— ASSIGNMENT —
Look through the data below. Collect every line where the word "wisnuyashafaizal" occurs.

(Stored data)
----------

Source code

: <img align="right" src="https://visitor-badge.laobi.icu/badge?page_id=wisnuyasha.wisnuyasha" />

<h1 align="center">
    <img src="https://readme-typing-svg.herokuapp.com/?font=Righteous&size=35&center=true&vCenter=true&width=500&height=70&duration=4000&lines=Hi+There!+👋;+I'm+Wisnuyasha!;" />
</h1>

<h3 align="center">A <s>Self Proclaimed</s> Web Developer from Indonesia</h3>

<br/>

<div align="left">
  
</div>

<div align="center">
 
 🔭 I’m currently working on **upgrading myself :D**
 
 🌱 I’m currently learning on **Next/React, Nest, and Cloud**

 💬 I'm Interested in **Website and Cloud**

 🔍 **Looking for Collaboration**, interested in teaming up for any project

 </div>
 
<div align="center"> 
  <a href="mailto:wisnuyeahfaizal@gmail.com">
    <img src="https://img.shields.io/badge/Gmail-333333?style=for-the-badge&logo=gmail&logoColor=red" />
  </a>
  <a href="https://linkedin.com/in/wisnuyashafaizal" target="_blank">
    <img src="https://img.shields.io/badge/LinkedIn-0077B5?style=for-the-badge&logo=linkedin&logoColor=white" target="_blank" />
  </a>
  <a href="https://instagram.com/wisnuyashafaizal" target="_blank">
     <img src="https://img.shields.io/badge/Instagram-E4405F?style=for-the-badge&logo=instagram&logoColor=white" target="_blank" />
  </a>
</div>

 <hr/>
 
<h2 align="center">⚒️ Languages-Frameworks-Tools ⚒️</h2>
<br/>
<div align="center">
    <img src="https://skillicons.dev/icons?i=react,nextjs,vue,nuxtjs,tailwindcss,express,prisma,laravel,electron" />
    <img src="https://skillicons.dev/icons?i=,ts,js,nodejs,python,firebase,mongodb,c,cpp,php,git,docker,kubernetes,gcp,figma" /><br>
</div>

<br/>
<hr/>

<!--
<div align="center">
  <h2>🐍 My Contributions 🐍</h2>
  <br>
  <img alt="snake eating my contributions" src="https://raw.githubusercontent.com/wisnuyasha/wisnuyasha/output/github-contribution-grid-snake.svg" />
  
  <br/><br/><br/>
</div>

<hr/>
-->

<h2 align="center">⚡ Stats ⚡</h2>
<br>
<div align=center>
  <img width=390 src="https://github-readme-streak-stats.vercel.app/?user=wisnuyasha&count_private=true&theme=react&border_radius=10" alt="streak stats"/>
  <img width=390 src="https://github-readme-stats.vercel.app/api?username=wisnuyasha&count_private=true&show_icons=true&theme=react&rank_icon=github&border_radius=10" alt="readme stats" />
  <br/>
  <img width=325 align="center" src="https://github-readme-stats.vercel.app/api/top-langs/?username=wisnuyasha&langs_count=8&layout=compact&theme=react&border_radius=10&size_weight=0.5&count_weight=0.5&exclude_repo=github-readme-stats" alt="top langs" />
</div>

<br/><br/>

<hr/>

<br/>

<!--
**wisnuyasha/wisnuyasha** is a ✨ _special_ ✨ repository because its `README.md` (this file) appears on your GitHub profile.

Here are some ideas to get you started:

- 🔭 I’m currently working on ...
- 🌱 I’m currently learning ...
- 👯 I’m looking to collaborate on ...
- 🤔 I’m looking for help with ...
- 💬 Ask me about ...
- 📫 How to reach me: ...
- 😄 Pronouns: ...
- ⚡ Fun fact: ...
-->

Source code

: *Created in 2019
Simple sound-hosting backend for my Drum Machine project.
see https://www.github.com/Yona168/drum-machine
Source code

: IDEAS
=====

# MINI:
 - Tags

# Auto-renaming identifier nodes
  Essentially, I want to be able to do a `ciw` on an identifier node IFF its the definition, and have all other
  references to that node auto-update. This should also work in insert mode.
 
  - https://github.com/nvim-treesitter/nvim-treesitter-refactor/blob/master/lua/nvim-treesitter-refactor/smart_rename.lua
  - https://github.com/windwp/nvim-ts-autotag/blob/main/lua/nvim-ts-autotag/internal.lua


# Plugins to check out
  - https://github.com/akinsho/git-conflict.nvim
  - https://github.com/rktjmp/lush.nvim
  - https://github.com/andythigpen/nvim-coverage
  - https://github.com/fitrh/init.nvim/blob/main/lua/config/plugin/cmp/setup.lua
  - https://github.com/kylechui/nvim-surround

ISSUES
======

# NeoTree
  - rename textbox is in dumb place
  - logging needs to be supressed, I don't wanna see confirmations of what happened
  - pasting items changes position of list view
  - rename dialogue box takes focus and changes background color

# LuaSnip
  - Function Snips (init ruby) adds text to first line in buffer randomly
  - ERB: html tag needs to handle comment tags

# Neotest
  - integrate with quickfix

----------

— TASK ANSWER —
  <a href="https://linkedin.com/in/wisnuyashafaizal" target="_blank">
  <a href="https://instagram.com/wisnuyashafaizal" target="_blank">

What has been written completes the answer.